>>>>

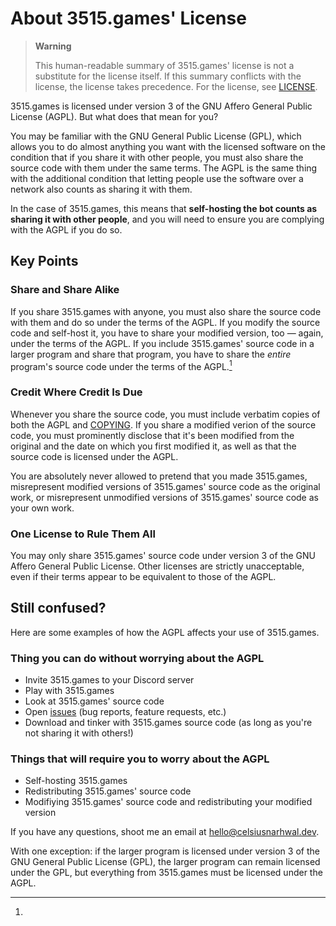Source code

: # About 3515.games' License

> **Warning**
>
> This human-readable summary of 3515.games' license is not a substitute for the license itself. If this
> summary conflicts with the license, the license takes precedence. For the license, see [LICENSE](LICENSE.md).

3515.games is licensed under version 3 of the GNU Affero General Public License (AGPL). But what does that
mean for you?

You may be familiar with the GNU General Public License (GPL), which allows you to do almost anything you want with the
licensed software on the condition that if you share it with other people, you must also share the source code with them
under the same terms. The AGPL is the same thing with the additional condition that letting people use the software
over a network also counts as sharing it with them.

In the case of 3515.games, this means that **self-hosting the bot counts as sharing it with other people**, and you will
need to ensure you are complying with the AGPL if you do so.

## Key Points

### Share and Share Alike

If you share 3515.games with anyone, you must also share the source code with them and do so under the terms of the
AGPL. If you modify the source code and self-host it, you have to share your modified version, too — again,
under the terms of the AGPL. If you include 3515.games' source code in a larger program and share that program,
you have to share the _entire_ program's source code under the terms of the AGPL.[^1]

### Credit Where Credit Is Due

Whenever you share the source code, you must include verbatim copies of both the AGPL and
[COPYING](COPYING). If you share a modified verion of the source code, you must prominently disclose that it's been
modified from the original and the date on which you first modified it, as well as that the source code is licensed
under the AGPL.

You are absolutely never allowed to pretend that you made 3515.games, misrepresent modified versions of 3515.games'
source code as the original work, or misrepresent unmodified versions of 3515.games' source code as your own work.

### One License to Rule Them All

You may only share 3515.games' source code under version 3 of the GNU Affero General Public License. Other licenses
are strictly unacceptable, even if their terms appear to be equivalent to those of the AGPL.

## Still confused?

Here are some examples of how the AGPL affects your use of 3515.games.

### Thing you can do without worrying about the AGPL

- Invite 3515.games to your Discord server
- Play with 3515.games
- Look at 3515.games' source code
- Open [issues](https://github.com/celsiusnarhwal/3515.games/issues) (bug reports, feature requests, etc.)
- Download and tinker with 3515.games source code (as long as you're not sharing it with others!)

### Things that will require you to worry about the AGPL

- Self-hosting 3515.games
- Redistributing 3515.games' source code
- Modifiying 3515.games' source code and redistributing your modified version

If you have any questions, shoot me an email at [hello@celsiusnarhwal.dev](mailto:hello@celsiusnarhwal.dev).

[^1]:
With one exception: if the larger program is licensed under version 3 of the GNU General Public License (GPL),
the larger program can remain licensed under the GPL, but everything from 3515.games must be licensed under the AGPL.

<<<<

:: WHAT IS BEING ASKED ::
An answer that restates all the entries exactly and drops the images is what is needed.

:: EXPECTED OUTPUT ::
Source code

: # About 3515.games' License

> **Warning**
>
> This human-readable summary of 3515.games' license is not a substitute for the license itself. If this
> summary conflicts with the license, the license takes precedence. For the license, see [LICENSE](LICENSE.md).

3515.games is licensed under version 3 of the GNU Affero General Public License (AGPL). But what does that
mean for you?

You may be familiar with the GNU General Public License (GPL), which allows you to do almost anything you want with the
licensed software on the condition that if you share it with other people, you must also share the source code with them
under the same terms. The AGPL is the same thing with the additional condition that letting people use the software
over a network also counts as sharing it with them.

In the case of 3515.games, this means that **self-hosting the bot counts as sharing it with other people**, and you will
need to ensure you are complying with the AGPL if you do so.

## Key Points

### Share and Share Alike

If you share 3515.games with anyone, you must also share the source code with them and do so under the terms of the
AGPL. If you modify the source code and self-host it, you have to share your modified version, too — again,
under the terms of the AGPL. If you include 3515.games' source code in a larger program and share that program,
you have to share the _entire_ program's source code under the terms of the AGPL.[^1]

### Credit Where Credit Is Due

Whenever you share the source code, you must include verbatim copies of both the AGPL and
[COPYING](COPYING). If you share a modified verion of the source code, you must prominently disclose that it's been
modified from the original and the date on which you first modified it, as well as that the source code is licensed
under the AGPL.

You are absolutely never allowed to pretend that you made 3515.games, misrepresent modified versions of 3515.games'
source code as the original work, or misrepresent unmodified versions of 3515.games' source code as your own work.

### One License to Rule Them All

You may only share 3515.games' source code under version 3 of the GNU Affero General Public License. Other licenses
are strictly unacceptable, even if their terms appear to be equivalent to those of the AGPL.

## Still confused?

Here are some examples of how the AGPL affects your use of 3515.games.

### Thing you can do without worrying about the AGPL

- Invite 3515.games to your Discord server
- Play with 3515.games
- Look at 3515.games' source code
- Open [issues](https://github.com/celsiusnarhwal/3515.games/issues) (bug reports, feature requests, etc.)
- Download and tinker with 3515.games source code (as long as you're not sharing it with others!)

### Things that will require you to worry about the AGPL

- Self-hosting 3515.games
- Redistributing 3515.games' source code
- Modifiying 3515.games' source code and redistributing your modified version

If you have any questions, shoot me an email at [hello@celsiusnarhwal.dev](mailto:hello@celsiusnarhwal.dev).

[^1]:
With one exception: if the larger program is licensed under version 3 of the GNU General Public License (GPL),
the larger program can remain licensed under the GPL, but everything from 3515.games must be licensed under the AGPL.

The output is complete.